The agency is pausing on the previous administration’s changes to the rule in order to consult with communities who are most impacted.

Credit: iStock

The agency is pausing on the previous administration’s changes to the rule in order to consult with communities who are most impacted.

 

The U.S. Environmental Protection Agency announced today that it will delay putting into effect Trump-era changes to the Safe Drinking Water Act’s Lead and Copper Rule (LCR) in order to receive more public input, particularly from communities most at-risk of toxic lead exposure in their drinking water. 

Spurred by a January executive order, the move presents an opportunity for Biden’s EPA to reverse the Trump administration’s harmful moves and instead more thoroughly overhaul the notoriously inadequate and outdated rule, which has failed to prevent widespread exposure to lead, a potent neurotoxin most harmful to children. 

“It’s promising that the EPA is finally committing to take a hard look at fixing the badly broken Lead and Copper Rule,” says Erik Olson, senior strategic director of Health for NRDC, one of a number of advocacy groups that sued the EPA, asking the courts to strike down Trump’s new LCR. “The Biden administration has the opportunity to make history by ending the crisis of lead-contaminated water, which is a public health disaster more than a century in the making.” 

Experts recommend replacing lead’s unsafe “action level” of 15 parts per billion (ppb)—which isn’t even directly enforceable—with a strict maximum lead-contaminant level of 5 ppb. According to NRDC analysis of EPA data, at least 5.5 million people in the United States were served by water systems that exceeded the agency’s weak lead action level between January 2015 and March 2018. 

Experts have also urged for the estimated six million to ten million lead service lines still in use across the country to be fully replaced within the next decade. “You can't fix the problem of lead in drinking water until you pull all the lead pipes out of the ground,” says Olson. The Trump administration’s changes to the LCR allowed the lines to stay in the ground, even in the most contaminated communities, for more than 30 years.

 

A lead service line being replaced at a home in Flint, Michigan, on April 23, 2018

Credit: iStock

There is no safe level of lead exposure: Even low levels pose significant health risks, particularly to children and fetuses, including damage to the brain and nervous systems, learning disabilities, and impaired hearing. 

As the report Watered Down Justice shows, those who are most impacted by drinking water violations are Black and Latino communities and low-income neighborhoods.
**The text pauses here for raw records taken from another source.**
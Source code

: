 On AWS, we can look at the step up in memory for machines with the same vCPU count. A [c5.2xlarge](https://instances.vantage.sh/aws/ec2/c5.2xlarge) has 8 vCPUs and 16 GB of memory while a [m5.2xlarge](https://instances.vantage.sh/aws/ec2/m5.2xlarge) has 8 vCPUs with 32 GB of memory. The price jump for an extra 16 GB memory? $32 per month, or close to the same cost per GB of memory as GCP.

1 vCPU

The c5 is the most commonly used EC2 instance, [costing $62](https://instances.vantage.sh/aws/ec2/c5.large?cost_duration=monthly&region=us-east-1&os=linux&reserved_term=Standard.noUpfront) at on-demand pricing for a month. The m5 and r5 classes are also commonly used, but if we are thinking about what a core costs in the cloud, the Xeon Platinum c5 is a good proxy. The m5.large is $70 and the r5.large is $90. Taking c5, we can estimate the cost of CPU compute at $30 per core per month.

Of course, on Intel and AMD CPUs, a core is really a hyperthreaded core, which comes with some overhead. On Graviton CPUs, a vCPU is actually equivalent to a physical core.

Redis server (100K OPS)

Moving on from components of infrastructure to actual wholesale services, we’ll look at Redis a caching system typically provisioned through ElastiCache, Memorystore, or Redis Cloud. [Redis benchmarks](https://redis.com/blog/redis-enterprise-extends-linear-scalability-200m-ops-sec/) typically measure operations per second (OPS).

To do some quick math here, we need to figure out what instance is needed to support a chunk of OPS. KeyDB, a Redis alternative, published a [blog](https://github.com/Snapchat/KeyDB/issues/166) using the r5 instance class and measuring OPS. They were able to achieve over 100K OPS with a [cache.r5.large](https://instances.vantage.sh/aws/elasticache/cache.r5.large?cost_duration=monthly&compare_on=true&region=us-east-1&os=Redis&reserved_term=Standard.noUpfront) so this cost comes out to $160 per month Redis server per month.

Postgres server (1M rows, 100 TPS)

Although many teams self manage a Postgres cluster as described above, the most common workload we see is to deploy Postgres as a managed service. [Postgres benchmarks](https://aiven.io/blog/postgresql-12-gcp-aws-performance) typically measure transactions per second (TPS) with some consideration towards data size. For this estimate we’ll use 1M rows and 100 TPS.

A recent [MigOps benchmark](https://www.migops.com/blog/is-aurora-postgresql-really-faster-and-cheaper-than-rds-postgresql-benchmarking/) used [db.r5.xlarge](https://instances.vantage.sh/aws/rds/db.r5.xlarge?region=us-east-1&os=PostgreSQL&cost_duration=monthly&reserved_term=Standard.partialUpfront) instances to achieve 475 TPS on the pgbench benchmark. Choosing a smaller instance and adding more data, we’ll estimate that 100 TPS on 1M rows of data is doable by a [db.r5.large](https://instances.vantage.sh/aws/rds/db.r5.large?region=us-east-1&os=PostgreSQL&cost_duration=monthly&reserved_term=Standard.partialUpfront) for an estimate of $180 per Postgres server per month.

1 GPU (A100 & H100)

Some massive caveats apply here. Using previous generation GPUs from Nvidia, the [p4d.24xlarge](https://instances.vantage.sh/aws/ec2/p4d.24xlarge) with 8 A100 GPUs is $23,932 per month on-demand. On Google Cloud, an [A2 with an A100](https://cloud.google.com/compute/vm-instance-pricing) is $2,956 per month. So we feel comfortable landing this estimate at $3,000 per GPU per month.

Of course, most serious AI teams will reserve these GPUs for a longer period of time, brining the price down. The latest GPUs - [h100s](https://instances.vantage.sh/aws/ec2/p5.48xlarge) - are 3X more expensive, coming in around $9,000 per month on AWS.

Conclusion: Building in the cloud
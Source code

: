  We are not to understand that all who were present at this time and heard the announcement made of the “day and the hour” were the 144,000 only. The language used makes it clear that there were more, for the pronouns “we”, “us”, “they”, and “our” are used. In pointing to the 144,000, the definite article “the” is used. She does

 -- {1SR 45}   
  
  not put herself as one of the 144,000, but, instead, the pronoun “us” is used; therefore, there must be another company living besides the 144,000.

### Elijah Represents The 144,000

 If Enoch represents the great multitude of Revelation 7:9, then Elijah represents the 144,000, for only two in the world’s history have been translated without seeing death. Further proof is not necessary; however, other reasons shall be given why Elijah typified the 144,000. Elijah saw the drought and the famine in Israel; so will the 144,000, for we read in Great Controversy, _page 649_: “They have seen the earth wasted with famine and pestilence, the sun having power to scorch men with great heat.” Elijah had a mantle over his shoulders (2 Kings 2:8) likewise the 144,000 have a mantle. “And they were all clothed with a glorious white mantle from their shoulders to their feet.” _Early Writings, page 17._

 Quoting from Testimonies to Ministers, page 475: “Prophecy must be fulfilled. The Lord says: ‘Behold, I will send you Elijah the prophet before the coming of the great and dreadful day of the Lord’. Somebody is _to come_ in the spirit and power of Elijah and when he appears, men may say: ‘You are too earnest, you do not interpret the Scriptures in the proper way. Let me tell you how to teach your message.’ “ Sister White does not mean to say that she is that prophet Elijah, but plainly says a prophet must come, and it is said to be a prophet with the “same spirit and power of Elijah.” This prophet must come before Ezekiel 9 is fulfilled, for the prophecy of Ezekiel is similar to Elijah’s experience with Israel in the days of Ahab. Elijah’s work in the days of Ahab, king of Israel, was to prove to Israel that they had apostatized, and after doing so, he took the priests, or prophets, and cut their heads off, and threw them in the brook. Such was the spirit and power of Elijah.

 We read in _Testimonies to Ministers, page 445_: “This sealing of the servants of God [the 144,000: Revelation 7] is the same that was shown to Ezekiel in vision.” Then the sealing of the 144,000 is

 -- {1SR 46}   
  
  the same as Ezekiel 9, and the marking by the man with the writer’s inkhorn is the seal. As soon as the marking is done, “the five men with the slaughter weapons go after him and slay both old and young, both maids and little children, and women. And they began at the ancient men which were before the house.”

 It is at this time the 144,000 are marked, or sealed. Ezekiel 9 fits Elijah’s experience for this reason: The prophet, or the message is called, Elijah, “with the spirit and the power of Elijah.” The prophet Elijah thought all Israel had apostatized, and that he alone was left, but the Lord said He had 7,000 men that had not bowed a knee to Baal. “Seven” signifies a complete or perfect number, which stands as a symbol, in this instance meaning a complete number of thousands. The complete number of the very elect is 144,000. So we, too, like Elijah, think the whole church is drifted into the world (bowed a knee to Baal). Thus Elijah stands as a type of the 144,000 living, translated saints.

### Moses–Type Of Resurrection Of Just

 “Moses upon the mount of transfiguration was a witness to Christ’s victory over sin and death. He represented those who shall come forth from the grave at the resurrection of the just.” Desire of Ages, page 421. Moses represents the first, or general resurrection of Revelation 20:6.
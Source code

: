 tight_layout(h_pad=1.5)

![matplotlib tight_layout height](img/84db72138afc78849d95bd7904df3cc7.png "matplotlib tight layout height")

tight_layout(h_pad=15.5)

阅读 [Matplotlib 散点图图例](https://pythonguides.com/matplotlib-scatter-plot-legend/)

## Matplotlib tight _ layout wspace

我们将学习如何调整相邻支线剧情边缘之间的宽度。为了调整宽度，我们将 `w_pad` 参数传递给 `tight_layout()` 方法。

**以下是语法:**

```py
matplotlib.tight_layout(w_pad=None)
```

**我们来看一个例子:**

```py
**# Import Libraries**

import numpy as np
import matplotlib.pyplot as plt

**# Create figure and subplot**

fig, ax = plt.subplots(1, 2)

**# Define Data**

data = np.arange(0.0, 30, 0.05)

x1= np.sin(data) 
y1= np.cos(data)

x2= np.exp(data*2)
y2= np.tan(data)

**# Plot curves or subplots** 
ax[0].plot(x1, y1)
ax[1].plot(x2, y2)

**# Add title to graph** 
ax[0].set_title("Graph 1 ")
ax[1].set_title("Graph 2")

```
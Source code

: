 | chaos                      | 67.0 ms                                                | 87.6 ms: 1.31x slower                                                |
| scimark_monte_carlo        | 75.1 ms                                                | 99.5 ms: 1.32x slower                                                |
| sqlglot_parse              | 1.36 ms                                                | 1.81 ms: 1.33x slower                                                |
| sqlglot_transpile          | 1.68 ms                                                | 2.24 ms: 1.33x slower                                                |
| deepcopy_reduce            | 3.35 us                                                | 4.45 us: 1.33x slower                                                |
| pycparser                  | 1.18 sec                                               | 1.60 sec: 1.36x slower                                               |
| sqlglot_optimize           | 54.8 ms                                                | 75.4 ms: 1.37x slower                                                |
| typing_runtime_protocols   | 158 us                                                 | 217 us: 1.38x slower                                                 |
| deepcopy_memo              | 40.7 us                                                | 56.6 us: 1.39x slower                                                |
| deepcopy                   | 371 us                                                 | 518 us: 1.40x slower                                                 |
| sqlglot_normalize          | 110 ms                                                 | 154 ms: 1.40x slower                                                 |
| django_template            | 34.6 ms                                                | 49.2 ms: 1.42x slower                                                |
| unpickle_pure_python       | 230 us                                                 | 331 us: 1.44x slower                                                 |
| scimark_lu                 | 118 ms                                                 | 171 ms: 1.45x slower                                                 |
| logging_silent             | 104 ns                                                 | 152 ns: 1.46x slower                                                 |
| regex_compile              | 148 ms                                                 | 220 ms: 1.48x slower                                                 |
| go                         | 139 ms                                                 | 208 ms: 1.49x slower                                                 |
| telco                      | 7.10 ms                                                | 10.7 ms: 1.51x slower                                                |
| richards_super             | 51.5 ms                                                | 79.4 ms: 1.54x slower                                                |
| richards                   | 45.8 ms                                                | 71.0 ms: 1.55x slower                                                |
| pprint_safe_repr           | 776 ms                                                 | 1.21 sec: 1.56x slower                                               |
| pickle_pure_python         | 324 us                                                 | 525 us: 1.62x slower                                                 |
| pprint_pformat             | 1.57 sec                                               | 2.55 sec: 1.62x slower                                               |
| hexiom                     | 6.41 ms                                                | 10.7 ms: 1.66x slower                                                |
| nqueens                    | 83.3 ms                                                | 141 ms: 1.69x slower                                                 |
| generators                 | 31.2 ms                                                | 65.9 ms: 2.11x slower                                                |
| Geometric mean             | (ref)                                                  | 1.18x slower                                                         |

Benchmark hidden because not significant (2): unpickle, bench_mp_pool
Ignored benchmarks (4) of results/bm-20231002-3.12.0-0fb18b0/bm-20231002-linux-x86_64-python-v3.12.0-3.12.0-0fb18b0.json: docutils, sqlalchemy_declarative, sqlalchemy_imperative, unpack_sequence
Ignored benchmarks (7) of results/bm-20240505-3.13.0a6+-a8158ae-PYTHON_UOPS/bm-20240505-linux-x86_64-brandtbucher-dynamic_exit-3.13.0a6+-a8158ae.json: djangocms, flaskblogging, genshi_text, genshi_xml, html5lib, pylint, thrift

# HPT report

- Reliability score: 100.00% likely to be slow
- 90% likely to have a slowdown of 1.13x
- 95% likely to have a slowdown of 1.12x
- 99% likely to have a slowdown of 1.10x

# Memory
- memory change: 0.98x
Drinking water crises in cities like Flint, Michigan, and Newark, New Jersey—both majority-Black cities—are examples of this disparate impact. 

“The EPA has a chance to take substantive action against the scourge of lead poisoning in this country,” Olson says. “Undoing the mistakes of the Trump administration is the first step toward writing a science-based law that truly protects our health.”